A report in the official Sunday Mail suggested the authorities were planning to increase "supervision" of social media . 

The newspaper said web developers were "in the process of stitching together products similar to social networking sites such as Facebook, WhatsApp, YouTube, Skype and Twitter so as to enable greater supervision."

MISA-Zimbabwe said: "The government risks costly challenges by citizens and civil society in the Constitutional Court if it proceeds with haste and without taking into consideration citizens’ constitutionally-guaranteed rights to dignity, privacy, personal security, freedom of expression and access to information."

The report sparked outrage, although Information Communication Technology Minister Supa Mandiwanzira said on Twitter: "There is no plan to ban anything."

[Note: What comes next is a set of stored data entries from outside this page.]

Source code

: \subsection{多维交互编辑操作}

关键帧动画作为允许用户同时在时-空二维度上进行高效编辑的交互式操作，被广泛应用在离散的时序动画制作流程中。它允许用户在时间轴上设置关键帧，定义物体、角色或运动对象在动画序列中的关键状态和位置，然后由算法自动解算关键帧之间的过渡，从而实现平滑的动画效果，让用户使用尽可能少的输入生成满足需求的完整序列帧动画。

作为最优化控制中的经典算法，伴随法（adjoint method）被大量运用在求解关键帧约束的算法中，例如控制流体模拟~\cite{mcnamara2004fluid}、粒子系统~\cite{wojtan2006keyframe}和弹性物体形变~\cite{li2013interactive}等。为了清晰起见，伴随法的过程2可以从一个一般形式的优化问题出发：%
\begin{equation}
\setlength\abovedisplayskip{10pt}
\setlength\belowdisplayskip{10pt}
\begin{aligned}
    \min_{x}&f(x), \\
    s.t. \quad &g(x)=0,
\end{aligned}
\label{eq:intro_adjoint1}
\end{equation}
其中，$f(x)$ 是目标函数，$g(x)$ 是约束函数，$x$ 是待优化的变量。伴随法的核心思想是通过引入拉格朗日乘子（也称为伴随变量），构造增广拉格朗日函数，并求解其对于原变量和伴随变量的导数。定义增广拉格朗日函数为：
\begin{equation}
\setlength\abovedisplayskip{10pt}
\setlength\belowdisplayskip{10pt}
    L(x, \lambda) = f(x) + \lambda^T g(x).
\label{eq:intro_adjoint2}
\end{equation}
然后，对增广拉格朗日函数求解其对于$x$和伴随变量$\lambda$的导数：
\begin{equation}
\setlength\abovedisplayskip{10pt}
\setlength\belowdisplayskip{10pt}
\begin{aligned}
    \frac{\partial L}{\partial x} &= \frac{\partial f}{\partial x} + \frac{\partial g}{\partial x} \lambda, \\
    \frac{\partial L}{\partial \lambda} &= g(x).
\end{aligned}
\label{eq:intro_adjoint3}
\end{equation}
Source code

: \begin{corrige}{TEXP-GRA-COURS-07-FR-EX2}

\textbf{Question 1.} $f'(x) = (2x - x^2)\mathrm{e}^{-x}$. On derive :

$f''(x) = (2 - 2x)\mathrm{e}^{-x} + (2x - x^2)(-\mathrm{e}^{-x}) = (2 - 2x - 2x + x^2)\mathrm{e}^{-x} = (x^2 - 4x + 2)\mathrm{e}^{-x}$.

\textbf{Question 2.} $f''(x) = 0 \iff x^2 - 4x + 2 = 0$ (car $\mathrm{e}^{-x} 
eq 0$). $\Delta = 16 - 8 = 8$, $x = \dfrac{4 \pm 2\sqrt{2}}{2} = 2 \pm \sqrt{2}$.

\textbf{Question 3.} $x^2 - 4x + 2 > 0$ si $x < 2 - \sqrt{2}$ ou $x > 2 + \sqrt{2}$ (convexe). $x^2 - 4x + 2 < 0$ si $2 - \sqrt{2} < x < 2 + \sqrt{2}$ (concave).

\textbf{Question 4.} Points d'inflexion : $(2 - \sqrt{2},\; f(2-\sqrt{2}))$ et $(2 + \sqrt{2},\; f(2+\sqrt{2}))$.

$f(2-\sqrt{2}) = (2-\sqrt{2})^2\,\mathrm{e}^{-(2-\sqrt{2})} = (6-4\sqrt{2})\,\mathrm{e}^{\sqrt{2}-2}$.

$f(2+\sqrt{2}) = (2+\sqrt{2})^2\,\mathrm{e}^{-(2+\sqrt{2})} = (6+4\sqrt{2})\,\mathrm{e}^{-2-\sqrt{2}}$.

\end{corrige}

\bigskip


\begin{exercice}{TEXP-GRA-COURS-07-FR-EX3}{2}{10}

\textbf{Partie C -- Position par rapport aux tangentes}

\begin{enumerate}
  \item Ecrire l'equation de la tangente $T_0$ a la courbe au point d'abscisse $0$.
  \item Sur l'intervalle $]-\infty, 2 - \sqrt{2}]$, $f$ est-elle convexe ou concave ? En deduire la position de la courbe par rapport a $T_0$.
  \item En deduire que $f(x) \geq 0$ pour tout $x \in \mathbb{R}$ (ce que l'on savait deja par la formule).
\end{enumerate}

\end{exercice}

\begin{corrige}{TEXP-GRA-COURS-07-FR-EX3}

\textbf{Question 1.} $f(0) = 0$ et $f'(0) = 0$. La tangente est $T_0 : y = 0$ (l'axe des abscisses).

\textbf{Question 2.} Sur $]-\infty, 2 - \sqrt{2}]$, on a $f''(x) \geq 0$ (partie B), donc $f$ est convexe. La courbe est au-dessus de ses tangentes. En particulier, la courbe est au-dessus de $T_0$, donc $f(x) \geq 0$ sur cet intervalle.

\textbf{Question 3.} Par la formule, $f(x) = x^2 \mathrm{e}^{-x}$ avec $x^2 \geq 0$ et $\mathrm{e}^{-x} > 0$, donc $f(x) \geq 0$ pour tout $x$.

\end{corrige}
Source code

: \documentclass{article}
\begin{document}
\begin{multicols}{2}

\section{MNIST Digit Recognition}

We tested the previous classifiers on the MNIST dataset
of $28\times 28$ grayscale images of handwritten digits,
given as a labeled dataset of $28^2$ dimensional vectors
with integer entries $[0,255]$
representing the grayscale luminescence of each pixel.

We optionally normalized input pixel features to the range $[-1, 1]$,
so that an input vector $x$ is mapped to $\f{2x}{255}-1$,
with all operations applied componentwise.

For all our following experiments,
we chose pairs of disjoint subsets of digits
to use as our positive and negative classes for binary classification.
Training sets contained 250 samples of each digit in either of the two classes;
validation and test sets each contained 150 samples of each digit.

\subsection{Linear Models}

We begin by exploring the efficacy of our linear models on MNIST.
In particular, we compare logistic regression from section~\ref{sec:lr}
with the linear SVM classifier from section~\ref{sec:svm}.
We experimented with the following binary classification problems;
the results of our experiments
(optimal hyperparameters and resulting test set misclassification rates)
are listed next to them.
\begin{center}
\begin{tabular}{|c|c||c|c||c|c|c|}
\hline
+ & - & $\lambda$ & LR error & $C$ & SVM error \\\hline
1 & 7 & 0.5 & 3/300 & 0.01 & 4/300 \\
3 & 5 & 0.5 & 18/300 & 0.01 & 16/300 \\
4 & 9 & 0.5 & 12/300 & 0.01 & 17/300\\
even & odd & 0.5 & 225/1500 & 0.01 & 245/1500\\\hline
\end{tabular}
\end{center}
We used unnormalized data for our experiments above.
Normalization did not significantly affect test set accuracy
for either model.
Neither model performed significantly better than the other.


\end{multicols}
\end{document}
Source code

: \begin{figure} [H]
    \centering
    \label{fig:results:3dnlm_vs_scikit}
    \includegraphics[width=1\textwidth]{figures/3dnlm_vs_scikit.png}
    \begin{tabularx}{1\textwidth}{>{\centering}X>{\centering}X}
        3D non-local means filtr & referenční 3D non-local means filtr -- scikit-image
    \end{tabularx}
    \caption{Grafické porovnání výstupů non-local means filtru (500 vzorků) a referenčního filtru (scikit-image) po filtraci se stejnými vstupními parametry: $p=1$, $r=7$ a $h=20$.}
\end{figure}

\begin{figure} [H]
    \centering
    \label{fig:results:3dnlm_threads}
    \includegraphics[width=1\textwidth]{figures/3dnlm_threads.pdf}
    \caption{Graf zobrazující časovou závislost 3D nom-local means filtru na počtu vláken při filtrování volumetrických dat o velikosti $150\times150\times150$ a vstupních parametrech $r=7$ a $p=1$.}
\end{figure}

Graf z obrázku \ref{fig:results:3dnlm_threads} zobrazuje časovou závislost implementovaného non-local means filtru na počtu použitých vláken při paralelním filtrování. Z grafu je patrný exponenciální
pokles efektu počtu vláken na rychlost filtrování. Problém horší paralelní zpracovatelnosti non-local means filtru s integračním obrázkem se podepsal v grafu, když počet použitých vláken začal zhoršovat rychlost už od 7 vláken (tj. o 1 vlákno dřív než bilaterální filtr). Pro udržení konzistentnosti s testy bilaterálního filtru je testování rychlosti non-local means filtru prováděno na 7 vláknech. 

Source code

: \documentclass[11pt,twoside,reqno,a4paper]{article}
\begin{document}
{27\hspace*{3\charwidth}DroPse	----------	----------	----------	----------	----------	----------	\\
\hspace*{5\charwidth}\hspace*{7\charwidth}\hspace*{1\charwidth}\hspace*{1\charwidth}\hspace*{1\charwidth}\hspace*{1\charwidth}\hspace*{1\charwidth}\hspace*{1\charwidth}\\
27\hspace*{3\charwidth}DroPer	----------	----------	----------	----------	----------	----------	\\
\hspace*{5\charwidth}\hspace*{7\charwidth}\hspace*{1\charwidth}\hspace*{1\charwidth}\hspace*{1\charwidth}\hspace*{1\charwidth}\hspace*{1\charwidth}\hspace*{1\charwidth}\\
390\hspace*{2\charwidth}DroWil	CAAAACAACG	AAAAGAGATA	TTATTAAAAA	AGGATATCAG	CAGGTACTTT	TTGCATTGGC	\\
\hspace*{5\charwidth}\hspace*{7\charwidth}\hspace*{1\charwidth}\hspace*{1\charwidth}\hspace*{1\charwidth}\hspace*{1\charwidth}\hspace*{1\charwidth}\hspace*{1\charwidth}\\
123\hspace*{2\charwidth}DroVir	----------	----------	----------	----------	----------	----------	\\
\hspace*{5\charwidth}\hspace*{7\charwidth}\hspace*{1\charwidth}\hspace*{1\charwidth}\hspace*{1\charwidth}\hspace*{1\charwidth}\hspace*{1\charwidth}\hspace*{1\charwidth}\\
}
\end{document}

The authorities say new regulation is necessary to stop the "abuse" of social media. Mugabe, 92, hinted last week that Chinese-style regulation was necessary. Some suspect this is more about censorship on platforms where criticism of the long-time president, his wife Grace and his party is rife. 

Founder of the Election Resource Centre @tawandachimhini tweeted: "This will be fought ... we can't allow this. Legitimate fears of social media by the state can be addressed by already existing laws."

"If they are using the China model then the main reason is to #censor citizens & restrict #FreedomofExpression," tweeted @kudathove.

Mugabe's government in 2002 brought in tough press laws that led to the arrest of dozens of local journalists.

On Sunday Mandiwanzira tweeted: "We can't regulate creativity... And we will not. Let people copy, improve and excel." 

Some Zimbabweans use Twitter and Facebook to criticise the ruling Zanu-PF and alert others to controversial stories like the president staying on in Singapore last month after cancelling a taxpayer-funded trip to India. 

But others use social media to network and find business and scholarship opportunities in a country where those employed in the formal sector are few and far between - likely around 10% of the population.

There is a vibrant Zimbabwean diaspora on Twitter, which is often more vocal in its criticism.

Any move to block sites within Zimbabwe - if such a move should go ahead - would cut off a vital link to their homeland.

There was some scepticism on Twitter on Monday that the authorities would actually go ahead with the clampdown.

Tweeted @TrendsZim: "It is an empty threat. Too many pressing issues than to spend energy focusing on Social Media Regulation."